Set the data below down again, exactly, with every picture left out.

Top of Available records

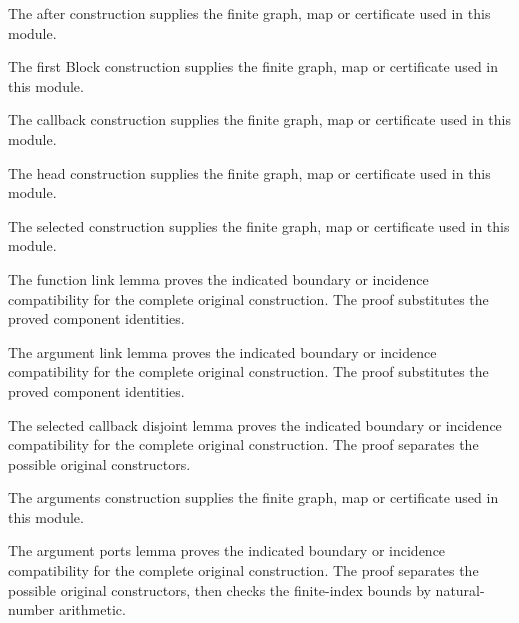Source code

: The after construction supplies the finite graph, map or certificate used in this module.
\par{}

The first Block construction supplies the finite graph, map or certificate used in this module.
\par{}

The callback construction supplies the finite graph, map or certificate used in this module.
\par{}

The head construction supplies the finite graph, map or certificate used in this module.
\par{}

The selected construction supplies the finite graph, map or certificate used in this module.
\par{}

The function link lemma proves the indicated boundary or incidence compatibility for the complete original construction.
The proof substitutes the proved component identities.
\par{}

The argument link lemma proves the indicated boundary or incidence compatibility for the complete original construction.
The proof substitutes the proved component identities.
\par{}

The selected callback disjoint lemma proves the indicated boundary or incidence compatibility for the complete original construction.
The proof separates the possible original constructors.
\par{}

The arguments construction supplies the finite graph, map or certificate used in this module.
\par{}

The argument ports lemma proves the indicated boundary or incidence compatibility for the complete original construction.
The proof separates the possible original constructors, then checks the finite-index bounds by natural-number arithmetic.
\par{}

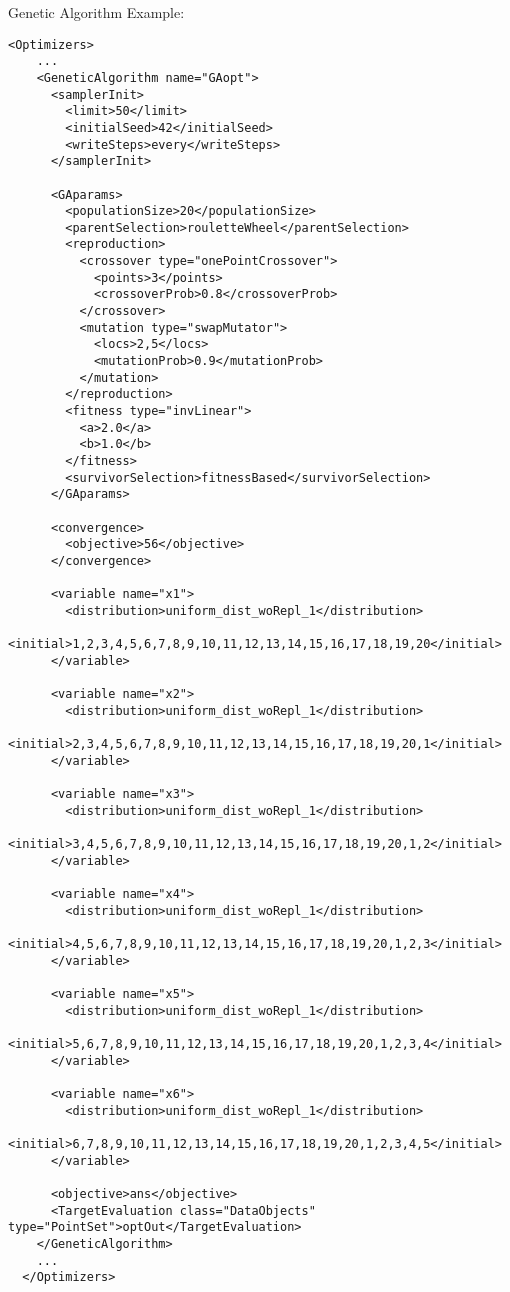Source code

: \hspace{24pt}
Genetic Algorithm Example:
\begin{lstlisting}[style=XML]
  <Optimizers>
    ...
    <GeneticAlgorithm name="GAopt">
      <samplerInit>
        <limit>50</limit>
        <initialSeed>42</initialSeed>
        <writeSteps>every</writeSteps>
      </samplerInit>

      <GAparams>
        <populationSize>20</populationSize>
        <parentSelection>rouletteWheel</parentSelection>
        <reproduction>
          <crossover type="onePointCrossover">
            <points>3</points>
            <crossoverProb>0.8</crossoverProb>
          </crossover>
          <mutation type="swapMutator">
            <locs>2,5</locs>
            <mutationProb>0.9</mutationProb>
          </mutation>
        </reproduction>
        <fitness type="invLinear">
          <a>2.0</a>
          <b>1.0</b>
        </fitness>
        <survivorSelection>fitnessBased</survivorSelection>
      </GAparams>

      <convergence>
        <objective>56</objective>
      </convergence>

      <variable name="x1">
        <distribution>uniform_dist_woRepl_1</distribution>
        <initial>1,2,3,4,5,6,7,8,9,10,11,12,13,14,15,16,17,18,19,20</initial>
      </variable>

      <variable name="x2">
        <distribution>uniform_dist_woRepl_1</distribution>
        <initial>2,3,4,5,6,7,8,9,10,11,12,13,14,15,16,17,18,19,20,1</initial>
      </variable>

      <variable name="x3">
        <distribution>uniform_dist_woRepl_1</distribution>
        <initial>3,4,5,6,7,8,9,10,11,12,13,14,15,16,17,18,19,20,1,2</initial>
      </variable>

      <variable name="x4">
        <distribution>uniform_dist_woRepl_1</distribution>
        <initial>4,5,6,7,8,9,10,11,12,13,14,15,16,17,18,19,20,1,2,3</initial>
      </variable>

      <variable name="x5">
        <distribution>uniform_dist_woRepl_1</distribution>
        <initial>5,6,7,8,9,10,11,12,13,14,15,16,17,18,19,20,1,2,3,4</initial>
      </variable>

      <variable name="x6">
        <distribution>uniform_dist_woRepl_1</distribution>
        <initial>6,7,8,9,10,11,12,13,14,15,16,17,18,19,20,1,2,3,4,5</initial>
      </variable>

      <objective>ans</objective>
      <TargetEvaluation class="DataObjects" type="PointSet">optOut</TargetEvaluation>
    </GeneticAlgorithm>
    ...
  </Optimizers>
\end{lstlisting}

Bottom of Available records

* **Response to this exercise**
Source code

: The after construction supplies the finite graph, map or certificate used in this module.
\par{}

The first Block construction supplies the finite graph, map or certificate used in this module.
\par{}

The callback construction supplies the finite graph, map or certificate used in this module.
\par{}

The head construction supplies the finite graph, map or certificate used in this module.
\par{}

The selected construction supplies the finite graph, map or certificate used in this module.
\par{}

The function link lemma proves the indicated boundary or incidence compatibility for the complete original construction.
The proof substitutes the proved component identities.
\par{}

The argument link lemma proves the indicated boundary or incidence compatibility for the complete original construction.
The proof substitutes the proved component identities.
\par{}

The selected callback disjoint lemma proves the indicated boundary or incidence compatibility for the complete original construction.
The proof separates the possible original constructors.
\par{}

The arguments construction supplies the finite graph, map or certificate used in this module.
\par{}

The argument ports lemma proves the indicated boundary or incidence compatibility for the complete original construction.
The proof separates the possible original constructors, then checks the finite-index bounds by natural-number arithmetic.
\par{}

Source code

: \hspace{24pt}
Genetic Algorithm Example:
\begin{lstlisting}[style=XML]
  <Optimizers>
    ...
    <GeneticAlgorithm name="GAopt">
      <samplerInit>
        <limit>50</limit>
        <initialSeed>42</initialSeed>
        <writeSteps>every</writeSteps>
      </samplerInit>

      <GAparams>
        <populationSize>20</populationSize>
        <parentSelection>rouletteWheel</parentSelection>
        <reproduction>
          <crossover type="onePointCrossover">
            <points>3</points>
            <crossoverProb>0.8</crossoverProb>
          </crossover>
          <mutation type="swapMutator">
            <locs>2,5</locs>
            <mutationProb>0.9</mutationProb>
          </mutation>
        </reproduction>
        <fitness type="invLinear">
          <a>2.0</a>
          <b>1.0</b>
        </fitness>
        <survivorSelection>fitnessBased</survivorSelection>
      </GAparams>

      <convergence>
        <objective>56</objective>
      </convergence>

      <variable name="x1">
        <distribution>uniform_dist_woRepl_1</distribution>
        <initial>1,2,3,4,5,6,7,8,9,10,11,12,13,14,15,16,17,18,19,20</initial>
      </variable>

      <variable name="x2">
        <distribution>uniform_dist_woRepl_1</distribution>
        <initial>2,3,4,5,6,7,8,9,10,11,12,13,14,15,16,17,18,19,20,1</initial>
      </variable>

      <variable name="x3">
        <distribution>uniform_dist_woRepl_1</distribution>
        <initial>3,4,5,6,7,8,9,10,11,12,13,14,15,16,17,18,19,20,1,2</initial>
      </variable>

      <variable name="x4">
        <distribution>uniform_dist_woRepl_1</distribution>
        <initial>4,5,6,7,8,9,10,11,12,13,14,15,16,17,18,19,20,1,2,3</initial>
      </variable>

      <variable name="x5">
        <distribution>uniform_dist_woRepl_1</distribution>
        <initial>5,6,7,8,9,10,11,12,13,14,15,16,17,18,19,20,1,2,3,4</initial>
      </variable>

      <variable name="x6">
        <distribution>uniform_dist_woRepl_1</distribution>
        <initial>6,7,8,9,10,11,12,13,14,15,16,17,18,19,20,1,2,3,4,5</initial>
      </variable>

      <objective>ans</objective>
      <TargetEvaluation class="DataObjects" type="PointSet">optOut</TargetEvaluation>
    </GeneticAlgorithm>
    ...
  </Optimizers>
\end{lstlisting}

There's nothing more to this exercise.